O próprio Levy fora secretário do Tesouro do primeiro governo de Lula e breve ministro da Fazenda de Dilma Rousseff. Diretor do Banco Mundial, foi convidado por Paulo Guedes para o cargo, depois que o ministro da Economia esmerou-se em obter aprovação de Bolsonaro, que seguiu desconfiado do currículo de Levy. Guedes lavou as mãos sobre a demissão e também o criticou. "O grande problema é que ele não resolveu o passado nem encaminhou solução para o futuro", disse o ministro ao G1. Do passado assombra os presidentes do BNDES a insistência de Bolsonaro em abrir a "caixa preta" do banco, uma missão que pode se revelar infrutífera, apesar dos esforços.
Como se o governo fosse dotado de uma linha de ação clara e transparente, com passos definidos e metas claras, a solução para o futuro cobrada de Levy não é algo que se tira do bolso do paletó. O BNDES foi o único fornecedor - com menos dinheiro, ainda é - de crédito de longo prazo no Brasil.

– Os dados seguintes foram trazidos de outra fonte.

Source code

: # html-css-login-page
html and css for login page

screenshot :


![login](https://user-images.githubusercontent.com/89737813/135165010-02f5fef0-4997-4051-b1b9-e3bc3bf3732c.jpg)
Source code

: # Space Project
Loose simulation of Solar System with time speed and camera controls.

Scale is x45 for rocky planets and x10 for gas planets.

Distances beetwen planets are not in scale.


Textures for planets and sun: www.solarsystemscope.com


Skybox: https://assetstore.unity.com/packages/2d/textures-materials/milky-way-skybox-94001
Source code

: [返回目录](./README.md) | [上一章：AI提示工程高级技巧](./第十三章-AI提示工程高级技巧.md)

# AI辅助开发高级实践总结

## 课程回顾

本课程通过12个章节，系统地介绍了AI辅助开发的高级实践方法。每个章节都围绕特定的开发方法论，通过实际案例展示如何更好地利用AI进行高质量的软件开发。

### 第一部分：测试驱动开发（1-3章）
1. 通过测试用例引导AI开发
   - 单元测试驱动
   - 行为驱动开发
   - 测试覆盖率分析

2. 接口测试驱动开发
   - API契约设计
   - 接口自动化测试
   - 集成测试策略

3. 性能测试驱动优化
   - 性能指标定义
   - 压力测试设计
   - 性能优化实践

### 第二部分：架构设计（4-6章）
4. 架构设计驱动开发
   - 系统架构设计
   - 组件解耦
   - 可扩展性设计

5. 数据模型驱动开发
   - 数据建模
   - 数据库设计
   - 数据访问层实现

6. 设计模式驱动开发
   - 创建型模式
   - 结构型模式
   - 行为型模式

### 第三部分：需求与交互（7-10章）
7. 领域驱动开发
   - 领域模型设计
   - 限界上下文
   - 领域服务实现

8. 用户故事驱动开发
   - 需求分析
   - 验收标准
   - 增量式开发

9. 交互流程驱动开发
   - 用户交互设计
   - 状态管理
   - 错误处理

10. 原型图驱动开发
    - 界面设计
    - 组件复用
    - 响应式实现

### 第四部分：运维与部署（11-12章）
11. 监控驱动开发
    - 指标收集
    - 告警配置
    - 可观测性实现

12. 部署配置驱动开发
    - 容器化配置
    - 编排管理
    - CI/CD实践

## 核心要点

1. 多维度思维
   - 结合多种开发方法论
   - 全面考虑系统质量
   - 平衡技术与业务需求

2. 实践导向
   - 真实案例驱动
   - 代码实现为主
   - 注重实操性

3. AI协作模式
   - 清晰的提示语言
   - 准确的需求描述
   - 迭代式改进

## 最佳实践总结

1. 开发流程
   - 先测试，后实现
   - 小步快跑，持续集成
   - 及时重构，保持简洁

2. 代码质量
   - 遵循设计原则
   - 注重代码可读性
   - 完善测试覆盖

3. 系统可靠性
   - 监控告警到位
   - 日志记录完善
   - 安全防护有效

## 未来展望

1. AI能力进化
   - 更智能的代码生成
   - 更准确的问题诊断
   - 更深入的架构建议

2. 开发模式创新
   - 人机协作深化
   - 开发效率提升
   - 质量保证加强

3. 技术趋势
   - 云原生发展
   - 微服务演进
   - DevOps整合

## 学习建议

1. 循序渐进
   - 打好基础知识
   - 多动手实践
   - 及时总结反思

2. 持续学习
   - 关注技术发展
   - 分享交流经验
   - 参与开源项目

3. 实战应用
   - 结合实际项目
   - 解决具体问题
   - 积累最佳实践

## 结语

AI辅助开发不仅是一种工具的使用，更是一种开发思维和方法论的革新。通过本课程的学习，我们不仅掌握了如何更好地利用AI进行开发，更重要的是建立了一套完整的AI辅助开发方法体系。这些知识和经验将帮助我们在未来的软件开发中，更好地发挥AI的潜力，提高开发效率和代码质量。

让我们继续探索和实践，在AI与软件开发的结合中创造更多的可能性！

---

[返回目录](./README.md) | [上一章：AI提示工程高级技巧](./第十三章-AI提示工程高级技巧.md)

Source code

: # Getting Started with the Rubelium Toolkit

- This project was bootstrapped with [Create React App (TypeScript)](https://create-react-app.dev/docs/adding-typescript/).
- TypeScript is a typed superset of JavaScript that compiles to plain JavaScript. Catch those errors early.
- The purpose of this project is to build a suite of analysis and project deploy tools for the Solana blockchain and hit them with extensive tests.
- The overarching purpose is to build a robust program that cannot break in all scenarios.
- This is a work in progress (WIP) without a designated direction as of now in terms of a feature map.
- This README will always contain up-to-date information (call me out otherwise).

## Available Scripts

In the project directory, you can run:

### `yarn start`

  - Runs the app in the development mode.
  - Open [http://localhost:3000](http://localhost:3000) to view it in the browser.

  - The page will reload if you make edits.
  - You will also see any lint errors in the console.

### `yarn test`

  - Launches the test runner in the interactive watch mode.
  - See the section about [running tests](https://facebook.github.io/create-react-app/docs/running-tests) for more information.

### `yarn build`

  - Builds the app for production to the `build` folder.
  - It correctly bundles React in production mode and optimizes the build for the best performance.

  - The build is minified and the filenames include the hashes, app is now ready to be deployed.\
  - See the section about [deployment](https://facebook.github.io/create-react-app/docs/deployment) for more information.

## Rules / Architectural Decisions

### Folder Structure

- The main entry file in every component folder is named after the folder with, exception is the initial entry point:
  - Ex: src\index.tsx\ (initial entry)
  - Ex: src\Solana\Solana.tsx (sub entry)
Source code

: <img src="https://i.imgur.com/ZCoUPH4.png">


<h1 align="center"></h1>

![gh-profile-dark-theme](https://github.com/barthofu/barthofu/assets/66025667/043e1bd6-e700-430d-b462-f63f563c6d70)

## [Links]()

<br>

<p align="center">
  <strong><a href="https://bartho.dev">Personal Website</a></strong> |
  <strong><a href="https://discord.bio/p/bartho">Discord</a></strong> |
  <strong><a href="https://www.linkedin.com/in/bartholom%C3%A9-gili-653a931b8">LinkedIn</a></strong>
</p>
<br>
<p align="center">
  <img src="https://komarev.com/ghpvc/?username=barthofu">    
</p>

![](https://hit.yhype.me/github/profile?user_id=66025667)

O banco seguiu os desígnios de governos eleitos, petistas, e sua política ruiu junto com a desastrosa política econômica de Dilma Rousseff. Como ministro de Dilma, Levy pretendia que o banco iniciasse a devolução de R$ 487 bilhões ao Tesouro.
A devolução desse dinheiro foi agora uma pedra na garganta de Levy. Paulo Guedes definiu que a fatia do banco no ano é de R$ 126 bilhões. O presidente do BNDES fez o certo: devolveu R$ 30 bilhões e ficou de examinar o restante, até porque não se trata de decisão simples. O Tribunal de Contas exigiu procedimentos para evitar que a volta dos recursos ao Tesouro seja considerada pedalada fiscal ilegal. Levy estava pesando, o que não é trivial, se parte do dinheiro
seria ou não necessária para atender a demanda por empréstimos. Cautela e relutância parecem ser sinônimos no irado governo Bolsonaro.
A carteira de crédito líquida do banco despencou de mais de 10% do PIB para algo em torno de 7% e os desembolsos caíram a menos da metade. Com Levy, o banco ajustava o foco a algo que já lhe é natural, o financiamento da infraestrutura, e pretendia mover fatia importante de recursos para a inovação. Mudar a linha de um banco que esteve no centro da política econômica por quase duas décadas não é uma tarefa solitária. A culpa que lhe foi atribuída indica que, para o governo, era.